What to care about when using a load balancer?

What to care about when using a load balancer? - php

I have a web application written in PHP, is already deployed on an Apache server and works perfectly.
The application uses Mysql as db, session are saved in memcached server.
I am planning to move to an HAproxy environment with 2 servers.
What I know: I will deploy the application to the servers and configure HAproxy.
My question is: is there something I have to care about/change in the code ?

It depends.
Are you trying to solve a performance or redundancy problem?
If your database (MySQL) and session handler (memcached) are running on one or more servers separate from the two Apache servers, then the only major thing your code will have to do differently is manage the forwarded IP addresses (via X-FORWARDED-FOR), and HAProxy will happily round robin your requests between Apache servers.
If your database and session handler are currently running on the same server, then you need to decide if the performance or redundancy problem you are trying to solve is with the database, the session management, or Apache itself.
The easiest solution, for a performance problem with a database/session-heavy web app, is to simply start by putting MySQL and memcached on the second server to separate your concerns. If this solves the performance problem you were having with one server, then you could consider the situation resolved.
If the above solution does not solve the performance problem, and you notice that Apache is having trouble serving your website files, then you would have the option of a "hybrid" approach where Apache would exist on both servers, but then you would also run MySQL/memcached on one of the servers. If you decided to use this approach, then you could use HAProxy and set a lower weight to the hybrid server.
If you are attempting to solve a redundancy issue, then your best bet will be to isolate each piece into logical groups (e.g. database cluster, memcached cluster, Apache cluster, and a redundant HAProxy pair), and add redundancy to each logical group as you see fit.

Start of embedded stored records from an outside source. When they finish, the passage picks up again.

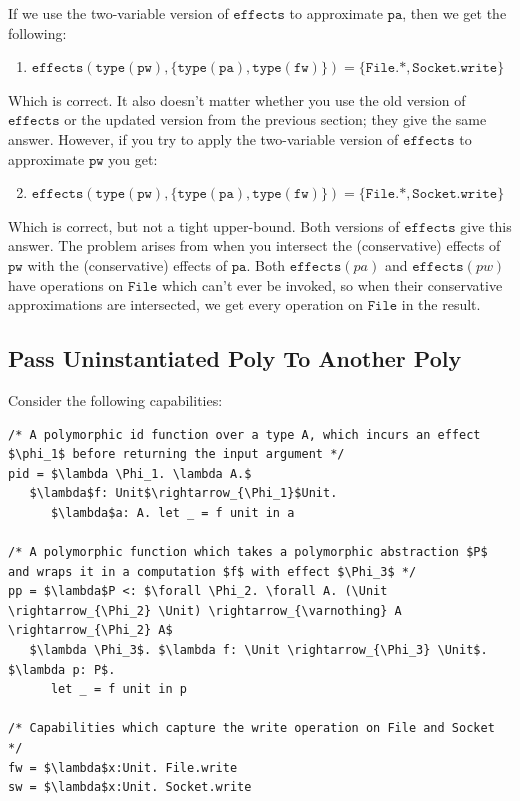\documentclass{llncs}
\newcommand{\keywadj}[1]{\mathtt{#1}}
\newcommand{\kwa}[1]{\keywadj{ #1 }}
\newcommand{\Unit}[0]{ \kwa{Unit} }
\newcommand{\fx}[1]{ \kwa{effects}(#1) }
\begin{document}
\noindent
If we use the two-variable version of $\kwa{effects}$ to approximate $\kwa{pa}$, then we get the following:

\begin{enumerate}
	\item $\kwa{effects(type(pw), \{type(pa), type(fw)\}) = \{ File.*, Socket.write \}}$
\end{enumerate}

\noindent
Which is correct. It also doesn't matter whether you use the old version of $\kwa{effects}$ or the updated version from the previous section; they give the same answer. However, if you try to apply the two-variable version of $\kwa{effects}$ to approximate $\kwa{pw}$ you get:

\begin{enumerate}
	\setcounter{enumi}{1}
	\item $\kwa{effects(type(pw), \{type(pa), type(fw)\}) = \{File.*, Socket.write\}}$
\end{enumerate}

Which is correct, but not a tight upper-bound. Both versions of $\kwa{effects}$ give this answer. The problem arises from when you intersect the (conservative) effects of $\kwa{pw}$ with the (conservative) effects of $\kwa{pa}$. Both $\fx{pa}$ and $\fx{pw}$ have operations on $\kwa{File}$ which can't ever be invoked, so when their conservative approximations are intersected, we get every operation on $\kwa{File}$ in the result.


\subsection{Pass Uninstantiated Poly To Another Poly}

Consider the following capabilities:

\begin{lstlisting}
/* A polymorphic id function over a type A, which incurs an effect $\phi_1$ before returning the input argument */
pid = $\lambda \Phi_1. \lambda A.$
   $\lambda$f: Unit$\rightarrow_{\Phi_1}$Unit.
      $\lambda$a: A. let _ = f unit in a

/* A polymorphic function which takes a polymorphic abstraction $P$ and wraps it in a computation $f$ with effect $\Phi_3$ */
pp = $\lambda$P <: $\forall \Phi_2. \forall A. (\Unit \rightarrow_{\Phi_2} \Unit) \rightarrow_{\varnothing} A \rightarrow_{\Phi_2} A$
   $\lambda \Phi_3$. $\lambda f: \Unit \rightarrow_{\Phi_3} \Unit$. $\lambda p: P$.
      let _ = f unit in p

/* Capabilities which capture the write operation on File and Socket */
fw = $\lambda$x:Unit. File.write
sw = $\lambda$x:Unit. Socket.write
\end{lstlisting}
\end{document}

The biggest issue that you are going to run into is going to be related to php sessions. By default php sessions maintain state with a single server. When you add the second server into the mix and start load balancing connections to both of them, then the PHP session will not be valid on the second server that gets hit.
Load balancers like haproxy expect a "stateless" application. To make PHP stateless you will more than likely need to use a different mechanism for your sessions. If you do not/can not make your application stateless then you can configure HAProxy to do sticky sessions either off of cookies, or stick tables (source IP etc).
The next thing that you will run into is that you will loose the original requestors IP address. This is because haproxy (the load balancer) terminates the TCP session and then creates a new TCP session to apache. In order to continue to see what the original requstors IP address is you will need to look at using something like x-forwarded-for. In the haproxy config the option is:
option forwardfor
The last thing that you are likely to run into is how haproxy handles keep alives. Haproxy has acl's, rules that determine where to route the traffic to. If keep alives are enabled, haproxy will only make the decision on where to send traffic based on the first request.
For example, lets say you have two paths and you want to send traffic to two different server farms (backends):
somedomain/foo -> BACKEND_serverfarm-foo
somedomain/bar -> BACKEND_serverfarm-bar
The first request for somedomain/foo goes to BACKEND_serverfarm-foo. The next request for somedomain/bar also goes to BACKEND_serverfarm-foo. This is because haproxy only processes the ACL's for the first request when keep alives are used. This may not be an issue for you because you only have 2 apache servers, but if it is then you will need to have haproxy terminate the keep alive session. Haproxy has several options for this but these two make the most since in this scenario:
option forceclose
option http-server-close
The high level difference is that forceclose closes both the server side and the client side keep alive session. http-server-close only closes the server side keep alive session which allows the client to maintain a keepalive with haproxy.

Related

Adding websockets to existing application

So I wrote this nice SAAS solution and got some real clients. Now a request was made by a client to add some functionality that requires websockets.
In order to keep things tidy, I would like to use another server to manage the websockets.
My current stack is an AWS application loadbalancer, behind it two servers - one is the current application server. It's an Apache web server with PHP on it running the application.
The client side is driven by AngularJS.
The second server (which does not exist yet) is going to Nginx, and session will be stored on a third Memcache server.
Websocket and application server are both on the same domain, using different port in order to send the requests to the right server (AWS ELB allows sending requests to different server groups by port). Both the application and websockets will be driven by PHP and Ratchet.
My questions are two:
is for the more experienced developers - does such architecture sounds reasonable (I'm not aiming for 100Ks of concurrent yet - I need a viable and affordable solution aiming to max 5000 concurrents at this stage).
What would be the best way to send requests from the application server (who has the logic to generate the requests) to the websocket server?
Please notice I'm new to websockets so maybe there are much better ways to do this - I'll be grateful for any idea.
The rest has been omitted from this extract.